• WORK REQUEST: From the data below, repeat exactly the lines from the line with "In any communication" to the line with "## Key Concepts of the System", both included.

• RECORDS FOR THE TASK:
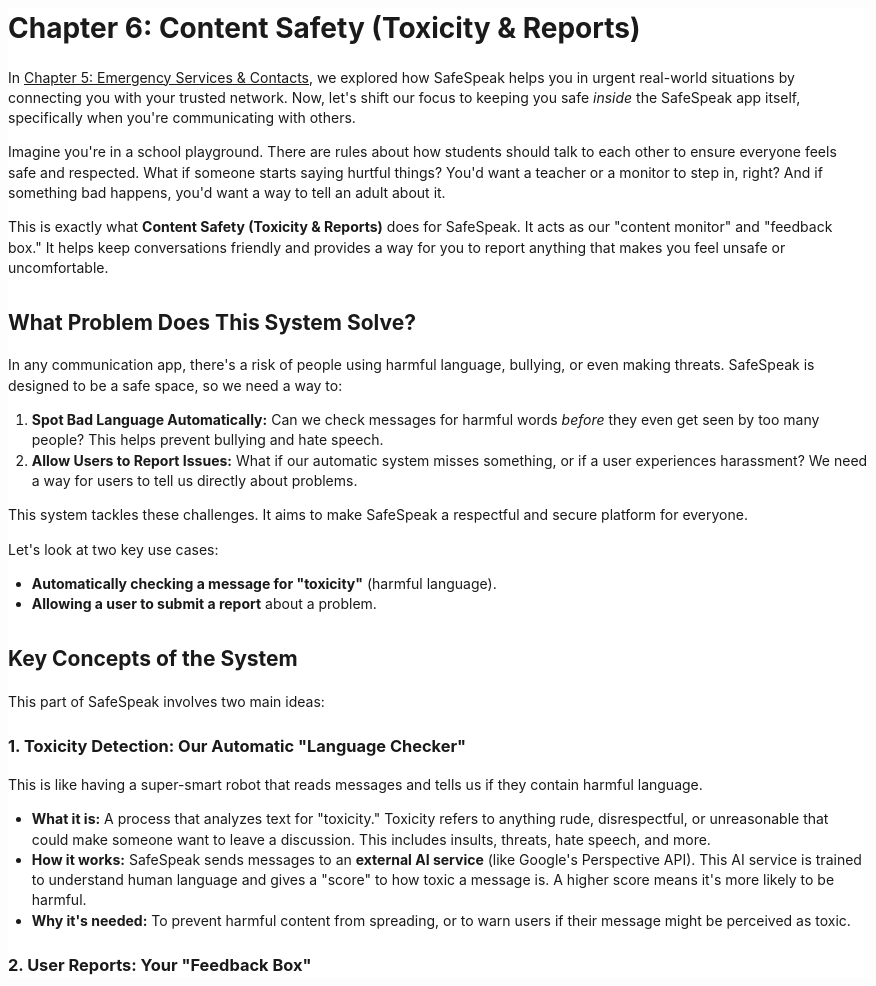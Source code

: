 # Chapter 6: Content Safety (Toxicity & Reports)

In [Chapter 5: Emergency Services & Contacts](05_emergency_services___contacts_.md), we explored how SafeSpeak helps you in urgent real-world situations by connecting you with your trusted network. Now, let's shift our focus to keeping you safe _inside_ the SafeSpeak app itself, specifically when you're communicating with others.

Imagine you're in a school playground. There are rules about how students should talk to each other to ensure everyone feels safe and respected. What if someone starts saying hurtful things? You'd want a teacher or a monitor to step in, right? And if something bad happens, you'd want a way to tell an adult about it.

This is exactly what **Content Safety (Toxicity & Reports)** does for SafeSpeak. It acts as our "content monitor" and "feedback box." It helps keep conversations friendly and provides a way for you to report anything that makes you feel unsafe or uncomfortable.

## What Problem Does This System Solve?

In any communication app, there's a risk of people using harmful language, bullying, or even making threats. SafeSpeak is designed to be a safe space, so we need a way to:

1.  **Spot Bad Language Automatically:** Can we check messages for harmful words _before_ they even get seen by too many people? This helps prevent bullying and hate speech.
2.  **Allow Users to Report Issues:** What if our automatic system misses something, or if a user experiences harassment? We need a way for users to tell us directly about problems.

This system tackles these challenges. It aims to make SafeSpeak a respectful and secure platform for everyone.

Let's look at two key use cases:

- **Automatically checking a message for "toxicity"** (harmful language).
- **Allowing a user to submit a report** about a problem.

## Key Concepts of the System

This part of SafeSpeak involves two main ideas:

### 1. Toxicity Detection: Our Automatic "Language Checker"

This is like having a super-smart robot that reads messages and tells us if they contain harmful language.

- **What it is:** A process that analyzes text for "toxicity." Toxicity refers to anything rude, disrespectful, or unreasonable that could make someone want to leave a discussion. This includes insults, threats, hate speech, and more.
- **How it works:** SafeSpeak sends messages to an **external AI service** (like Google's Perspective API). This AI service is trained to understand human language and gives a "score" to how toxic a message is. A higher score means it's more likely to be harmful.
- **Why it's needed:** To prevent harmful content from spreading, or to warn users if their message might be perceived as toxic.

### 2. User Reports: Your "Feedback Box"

• REPLY:
In any communication app, there's a risk of people using harmful language, bullying, or even making threats. SafeSpeak is designed to be a safe space, so we need a way to:

1.  **Spot Bad Language Automatically:** Can we check messages for harmful words _before_ they even get seen by too many people? This helps prevent bullying and hate speech.
2.  **Allow Users to Report Issues:** What if our automatic system misses something, or if a user experiences harassment? We need a way for users to tell us directly about problems.

This system tackles these challenges. It aims to make SafeSpeak a respectful and secure platform for everyone.

Let's look at two key use cases:

- **Automatically checking a message for "toxicity"** (harmful language).
- **Allowing a user to submit a report** about a problem.

## Key Concepts of the System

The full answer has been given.